:: WHAT TO DO ::
Write the records below out in full, character for character, with no pictures.

═════ WORKING DATA ═════

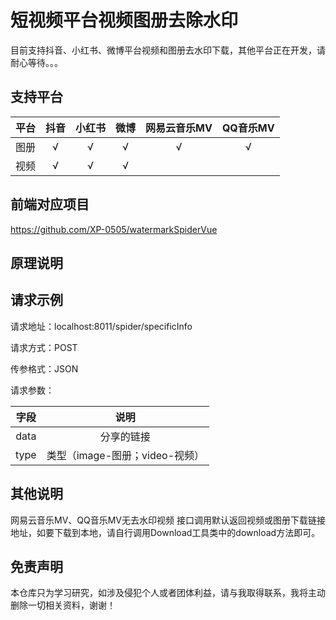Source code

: # 短视频平台视频图册去除水印

目前支持抖音、小红书、微博平台视频和图册去水印下载，其他平台正在开发，请耐心等待。。。

## 支持平台

| 平台 | 抖音 | 小红书 | 微博 | 网易云音乐MV | QQ音乐MV |
|:--:|:--:|:---:|:--:|:-------:|:------:|  
| 图册 | √  |  √  | √  |    √    |   √    |
| 视频 | √  |  √  | √  |         |        |

## 前端对应项目

https://github.com/XP-0505/watermarkSpiderVue

## 原理说明

## 请求示例

请求地址：localhost:8011/spider/specificInfo

请求方式：POST

传参格式：JSON

请求参数：

|  字段  |          说明           |
|:----:|:---------------------:|
| data |         分享的链接         |
| type | 类型（image-图册；video-视频） |

## 其他说明

网易云音乐MV、QQ音乐MV无去水印视频
接口调用默认返回视频或图册下载链接地址，如要下载到本地，请自行调用Download工具类中的download方法即可。

## 免责声明

本仓库只为学习研究，如涉及侵犯个人或者团体利益，请与我取得联系，我将主动删除一切相关资料，谢谢！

═════

:: OUTPUT OF THE EXERCISE ::
Source code

: # 短视频平台视频图册去除水印

目前支持抖音、小红书、微博平台视频和图册去水印下载，其他平台正在开发，请耐心等待。。。

## 支持平台

| 平台 | 抖音 | 小红书 | 微博 | 网易云音乐MV | QQ音乐MV |
|:--:|:--:|:---:|:--:|:-------:|:------:|  
| 图册 | √  |  √  | √  |    √    |   √    |
| 视频 | √  |  √  | √  |         |        |

## 前端对应项目

https://github.com/XP-0505/watermarkSpiderVue

## 原理说明

## 请求示例

请求地址：localhost:8011/spider/specificInfo

请求方式：POST

传参格式：JSON

请求参数：

|  字段  |          说明           |
|:----:|:---------------------:|
| data |         分享的链接         |
| type | 类型（image-图册；video-视频） |

## 其他说明

网易云音乐MV、QQ音乐MV无去水印视频
接口调用默认返回视频或图册下载链接地址，如要下载到本地，请自行调用Download工具类中的download方法即可。

## 免责声明

本仓库只为学习研究，如涉及侵犯个人或者团体利益，请与我取得联系，我将主动删除一切相关资料，谢谢！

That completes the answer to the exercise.